You must prepare the result variable with proper precision and rounding mode, and think about it for each arithmetic operation.

With a fixed-size floating point API, and decimal128 data type, all you do would be:

c = context.Add(a, b)

where context contains the rounding mode, and stores computation error of it occurs.
Also, numbers are just values, not pointers.
It would be as simple as working with float64.

The API of big.Float introduces a complexity that is not needed for most financial computation.
We just want that Add, Subtract and Mult don't round the result for numbers in usual range, but store them with the max precision allowed by the fixed-size data type. e.g. 34 significant digits for decimal128.
And if we want to round or truncate the result, we can just call the proper function.

Usual range for monetary values

Assets under management for a large multinational insurance company is:

$265,507,000,000

This figure is the sum of amounts that can have 8 digits after decimal point, because this precision is needed when working with foreign currency conversion.

This means that for a large company, a decimal data type must cope with figures like:

100,000,000,000.00000000, that is, 20 significant digits.

A decimal128 fixed-size data type provides 34 significant digits, which can easily store these figures.
We can even store USA national debt of $18,000,000,000,000 in it with full precision.

When doing financial computation, intermediate calculation can require some more digits, but 34 significant digits is really enough for most real cases financial computation.

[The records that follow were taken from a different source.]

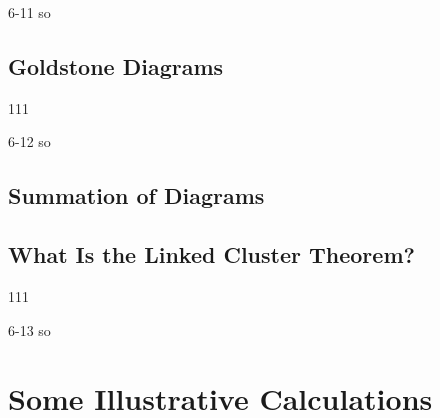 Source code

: \documentclass[a4paper]{book}
\begin{document}
	\begin{solution}
		6-11 so
	\end{solution}
	
	\subsection{Goldstone Diagrams}
	
	\begin{exercise}
	111
	\end{exercise}
	
	\begin{solution}
		6-12 so
	\end{solution}
	
	\subsection{Summation of Diagrams}
	
	\subsection{What Is the Linked Cluster Theorem?}
	
	\begin{exercise}
	111
	\end{exercise}
	
	\begin{solution}
		6-13 so
	\end{solution}
	
	\section{Some Illustrative Calculations}
\end{document}
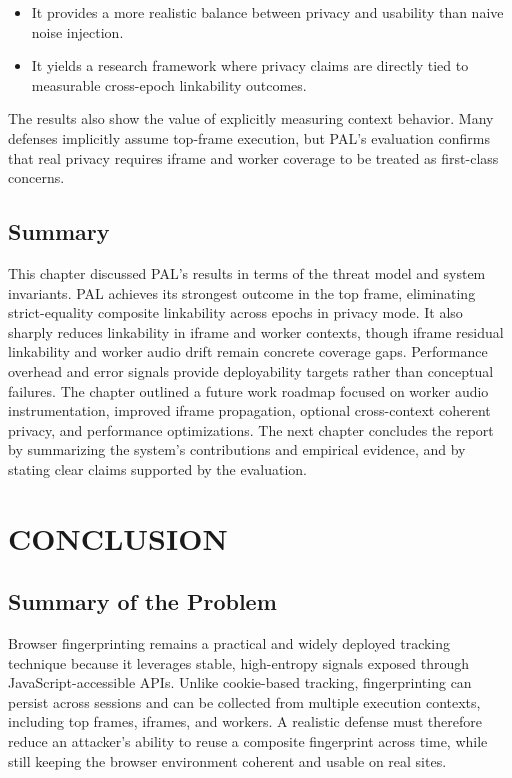 \documentclass[11pt]{report}
\begin{document}
\begin{itemize}
    \item It provides a more realistic balance between privacy and usability than naive noise injection.
    \item It yields a research framework where privacy claims are directly tied to measurable cross-epoch linkability outcomes.
\end{itemize}

The results also show the value of explicitly measuring context behavior. Many defenses implicitly assume top-frame execution, but PAL’s evaluation confirms that real privacy requires iframe and worker coverage to be treated as first-class concerns.

\section{Summary}

This chapter discussed PAL’s results in terms of the threat model and system invariants. PAL achieves its strongest outcome in the top frame, eliminating strict-equality composite linkability across epochs in privacy mode. It also sharply reduces linkability in iframe and worker contexts, though iframe residual linkability and worker audio drift remain concrete coverage gaps. Performance overhead and error signals provide deployability targets rather than conceptual failures. The chapter outlined a future work roadmap focused on worker audio instrumentation, improved iframe propagation, optional cross-context coherent privacy, and performance optimizations. The next chapter concludes the report by summarizing the system’s contributions and empirical evidence, and by stating clear claims supported by the evaluation.













\chapter{CONCLUSION}

\section{Summary of the Problem}

Browser fingerprinting remains a practical and widely deployed tracking technique because it leverages stable, high-entropy signals exposed through JavaScript-accessible APIs. Unlike cookie-based tracking, fingerprinting can persist across sessions and can be collected from multiple execution contexts, including top frames, iframes, and workers. A realistic defense must therefore reduce an attacker’s ability to reuse a composite fingerprint across time, while still keeping the browser environment coherent and usable on real sites.
\end{document}
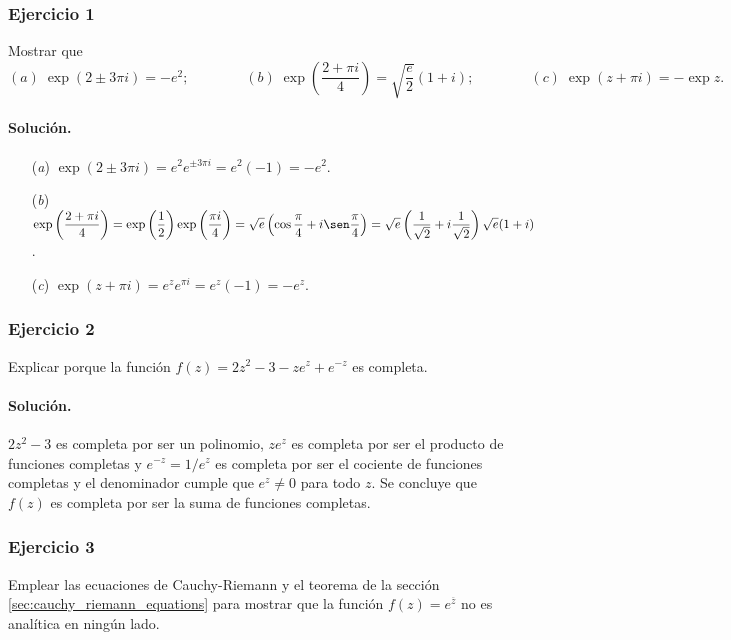 \documentclass[a4paper]{report}
\begin{document}
\subsubsection{Ejercicio 1}

Mostrar que 
\[
 (\textit{a})\;\exp(2\pm3\pi i)=-e^2;\qquad\qquad 
 (\textit{b})\;\exp\left(\frac{2+\pi i}{4}\right)=\sqrt{\frac{e}{2}}(1+i);\qquad\qquad
 (\textit{c})\;\exp(z+\pi i)=-\exp z.
\]

\paragraph{Solución.} 

\begin{enumerate}
 \item[(\textit{a})] \(\exp(2\pm3\pi i)=e^2e^{\pm3\pi i}=e^2(-1)=-e^2\).
 \item[(\textit{b})] \(\displaystyle\exp\left(\frac{2+\pi i}{4}\right)=\exp\left(\frac{1}{2}\right)\exp\left(\frac{\pi i}{4}\right)=\sqrt{e}\left(\cos\frac{\pi}{4}+i\sen\frac{\pi}{4}\right)=\sqrt{e}\left(\frac{1}{\sqrt{2}}+i\frac{1}{\sqrt{2}}\right)\sqrt{e}(1+i)\).
 \item[(\textit{c})] \(\exp(z+\pi i)=e^ze^{\pi i}=e^z(-1)=-e^z\).
\end{enumerate}

\subsubsection{Ejercicio 2}

Explicar porque la función \(f(z)=2z^2-3-ze^z+e^{-z}\) es completa.

\paragraph{Solución.} \(2z^2-3\) es completa por ser un polinomio, \(ze^z\) es completa por ser el producto de funciones completas y \(e^{-z}=1/e^z\) es completa por ser el cociente de funciones completas y el denominador cumple que \(e^z\neq 0\) para todo \(z\). Se concluye que \(f(z)\) es completa por ser la suma de funciones completas.

\subsubsection{Ejercicio 3}

Emplear las ecuaciones de Cauchy-Riemann y el teorema de la sección \ref{sec:cauchy_riemann_equations} para mostrar que la función \(f(z)=e^{\overline{z}}\) no es analítica en ningún lado.
\end{document}
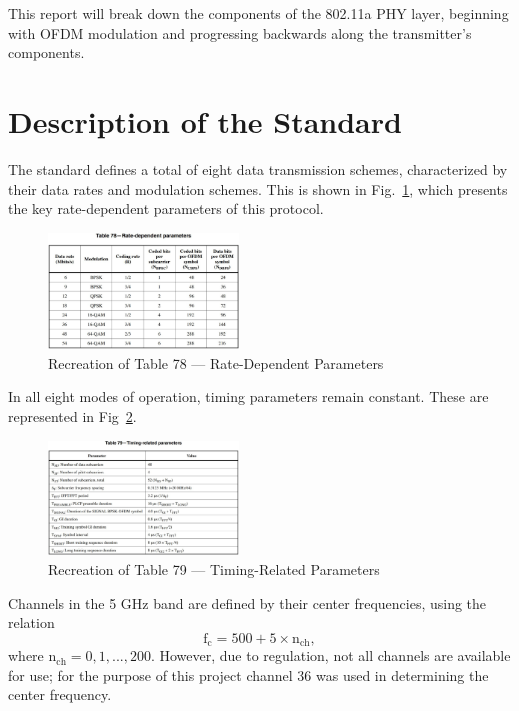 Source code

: \documentclass[journal]{IEEEtran}
\begin{document}
This report will break down the components of the 802.11a PHY layer, beginning with OFDM modulation and progressing backwards along the transmitter's components.

\section{Description of the Standard} \label{sec:standard_components}
The standard defines a total of eight data transmission schemes, characterized by their data rates and modulation schemes. This is shown in Fig.~\ref{fig:rate_params}, which presents the key rate-dependent parameters of this protocol.
\begin{figure}
    \centering
    \includegraphics[width = 0.45\textwidth]{RateDepParams}
    \caption{Recreation of Table 78 --- Rate-Dependent Parameters}
    \label{fig:rate_params}
\end{figure}

In all eight modes of operation, timing parameters remain constant. These are represented in Fig~\ref{fig:time_params}.
\begin{figure}
    \centering
    \includegraphics[width = 0.45\textwidth]{TimeDepParams}
    \caption{Recreation of Table 79 --- Timing-Related Parameters}
    \label{fig:time_params}
\end{figure}

Channels in the 5 GHz band are defined by their center frequencies, using the relation
\begin{equation}
\text{f}_\text{c} = 500 + 5 \times \text{n}_\text{ch},
\end{equation}
where $\text{n}_\text{ch} = 0,1,...,200$. However, due to regulation, not all channels are available for use; for the purpose of this project channel 36 was used in determining the center frequency.
\end{document}
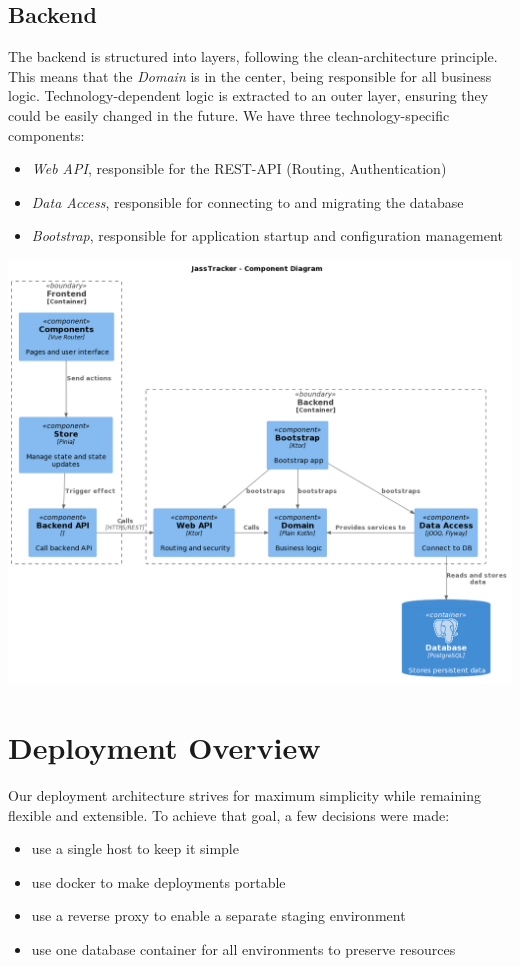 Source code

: \subsection{Backend}
The backend is structured into layers, following the clean-architecture principle.
This means that the \emph{Domain} is in the center, being responsible for all business logic.
Technology-dependent logic is extracted to an outer layer, ensuring they could be easily changed in the future.
We have three technology-specific components:
\begin{itemize}
    \item \emph{Web API}, responsible for the REST-API (Routing, Authentication)
    \item \emph{Data Access}, responsible for connecting to and migrating the database
    \item \emph{Bootstrap}, responsible for application startup and configuration management
\end{itemize}

\includegraphics[width=\textwidth]{resources/diagrams/c4-3-component}

\section{Deployment Overview}
\label{sec:architecture_deployment}
Our deployment architecture strives for maximum simplicity while remaining flexible and extensible.
To achieve that goal, a few decisions were made:
\begin{itemize}
    \item use a single host to keep it simple
    \item use docker to make deployments portable
    \item use a reverse proxy to enable a separate staging environment
    \item use one database container for all environments to preserve resources
\end{itemize}

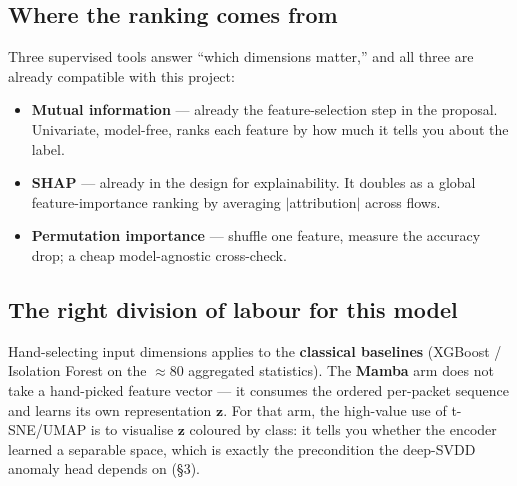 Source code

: \documentclass[11pt,a4paper]{article}
\begin{document}
\subsection{Where the ranking comes from}
Three supervised tools answer ``which dimensions matter,'' and all three are already compatible with this project:
\begin{itemize}[leftmargin=*, itemsep=2pt]
  \item \textbf{Mutual information} --- already the feature-selection step in the proposal. Univariate, model-free, ranks each feature by how much it tells you about the label.
  \item \textbf{SHAP} --- already in the design for explainability. It doubles as a global feature-importance ranking by averaging $|$attribution$|$ across flows.
  \item \textbf{Permutation importance} --- shuffle one feature, measure the accuracy drop; a cheap model-agnostic cross-check.
\end{itemize}

\subsection{The right division of labour for this model}
Hand-selecting input dimensions applies to the \textbf{classical baselines} (XGBoost / Isolation Forest on the $\approx$80 aggregated statistics). The \textbf{Mamba} arm does not take a hand-picked feature vector --- it consumes the ordered per-packet sequence and learns its own representation $\mathbf{z}$. For that arm, the high-value use of t-SNE/UMAP is to visualise $\mathbf{z}$ coloured by class: it tells you whether the encoder learned a separable space, which is exactly the precondition the deep-SVDD anomaly head depends on (\S3).
\end{document}

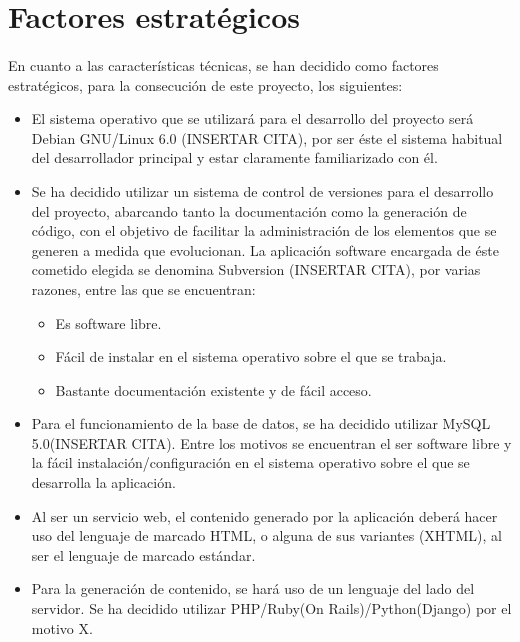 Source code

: \section{Factores estratégicos}

\paragraph{}En cuanto a las características técnicas, se han decidido como
factores estratégicos, para la consecución de este proyecto, los siguientes:

\begin{itemize}
   \item El sistema operativo que se utilizará para el desarrollo del proyecto
   será Debian GNU/Linux 6.0 (INSERTAR CITA), por ser éste el sistema habitual
   del desarrollador principal y estar claramente familiarizado con él.
   \item Se ha decidido utilizar un sistema de control de versiones para el
   desarrollo del proyecto, abarcando tanto la documentación como la generación
   de código, con el objetivo de facilitar la administración de los elementos
   que se generen a medida que evolucionan. La aplicación software encargada de
   éste cometido elegida se denomina Subversion (INSERTAR CITA), por varias
   razones, entre las que se encuentran:
   \begin{itemize}
      \item Es software libre.
      \item Fácil de instalar en el sistema operativo sobre el que se trabaja.
      \item Bastante documentación existente y de fácil acceso.
   \end{itemize}
   \item Para el funcionamiento de la base de datos, se ha decidido utilizar
   MySQL 5.0(INSERTAR CITA). Entre los motivos se encuentran el ser software
   libre y la fácil instalación/configuración en el sistema operativo sobre el
   que se desarrolla la aplicación.
   \item Al ser un servicio web, el contenido generado por la aplicación deberá
   hacer uso del lenguaje de marcado HTML, o alguna de sus variantes (XHTML), al
   ser el lenguaje de marcado estándar.
   \item Para la generación de contenido, se hará uso de un lenguaje del lado
   del servidor. Se ha decidido utilizar PHP/Ruby(On Rails)/Python(Django) por
   el motivo X.
\end{itemize}

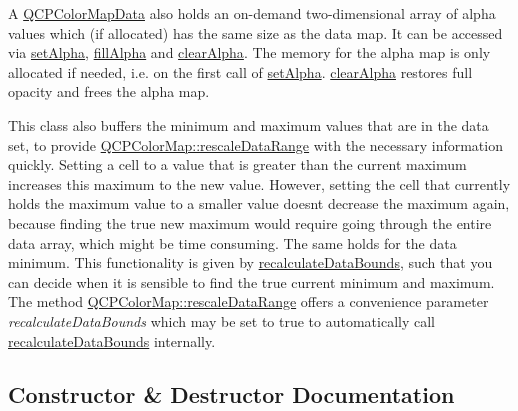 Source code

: A \hyperlink{classQCPColorMapData}{Q\+C\+P\+Color\+Map\+Data} also holds an on-\/demand two-\/dimensional array of alpha values which (if allocated) has the same size as the data map. It can be accessed via \hyperlink{classQCPColorMapData_aaf7de5b34c58f38d8f4c1ceb064a876c}{set\+Alpha}, \hyperlink{classQCPColorMapData_a93e2a549d7702bc849cd48a585294657}{fill\+Alpha} and \hyperlink{classQCPColorMapData_a14d08b9c3720cd719400079b86d3906b}{clear\+Alpha}. The memory for the alpha map is only allocated if needed, i.\+e. on the first call of \hyperlink{classQCPColorMapData_aaf7de5b34c58f38d8f4c1ceb064a876c}{set\+Alpha}. \hyperlink{classQCPColorMapData_a14d08b9c3720cd719400079b86d3906b}{clear\+Alpha} restores full opacity and frees the alpha map.

This class also buffers the minimum and maximum values that are in the data set, to provide \hyperlink{classQCPColorMap_a856608fa3dd1cc290bcd5f29a5575774}{Q\+C\+P\+Color\+Map\+::rescale\+Data\+Range} with the necessary information quickly. Setting a cell to a value that is greater than the current maximum increases this maximum to the new value. However, setting the cell that currently holds the maximum value to a smaller value doesn\textquotesingle{}t decrease the maximum again, because finding the true new maximum would require going through the entire data array, which might be time consuming. The same holds for the data minimum. This functionality is given by \hyperlink{classQCPColorMapData_ab235ade8a4d64bd3adb26a99b3dd57ee}{recalculate\+Data\+Bounds}, such that you can decide when it is sensible to find the true current minimum and maximum. The method \hyperlink{classQCPColorMap_a856608fa3dd1cc290bcd5f29a5575774}{Q\+C\+P\+Color\+Map\+::rescale\+Data\+Range} offers a convenience parameter {\itshape recalculate\+Data\+Bounds} which may be set to true to automatically call \hyperlink{classQCPColorMapData_ab235ade8a4d64bd3adb26a99b3dd57ee}{recalculate\+Data\+Bounds} internally. 

\subsection{Constructor \& Destructor Documentation}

That's why I think that big.Decimal for most financial applications is overkill, and a fixed-size decimal128 base-10 floating type is more than "good enough".

PRO and CONS

big.Decimal arbitrary-precision

CON: if like big.Float, the API is more complex than needed
CON: variables are pointers
CON: precision and rounding mode of the result must be think about for each operation
CON: is there a lot of financial applications that requires a precision of more than 34 significant digits ?
PRO: no limit to the precision

decnumber.Decimal128 fixed-size

PRO: API is simple
PRO: variable are values
PRO: no need to think about precision, as the result is always the max precision of decimal128
PRO: decimal128 can store 34 significant digits, which can accomodate the range of values used in most financial applications
PRO: no need to allocate memory to store the result, all numbers fits in 128 bits. (use of sync.Pool and small internal buffer can alleviate this problem, though)

Decimal floating point package used by other languages:

Let a and b be operands, and z is the result.
context contains the rounding mode, and computation error if any.
If an operation fails, context will keep the error and subsequent operations are no-op. There is no need to check for error after each operation, only after the last one.

C: gcc contains "decNumber" implementation of Mike Cowlishaw, fixed-size floating point (it is an extension of GNU C)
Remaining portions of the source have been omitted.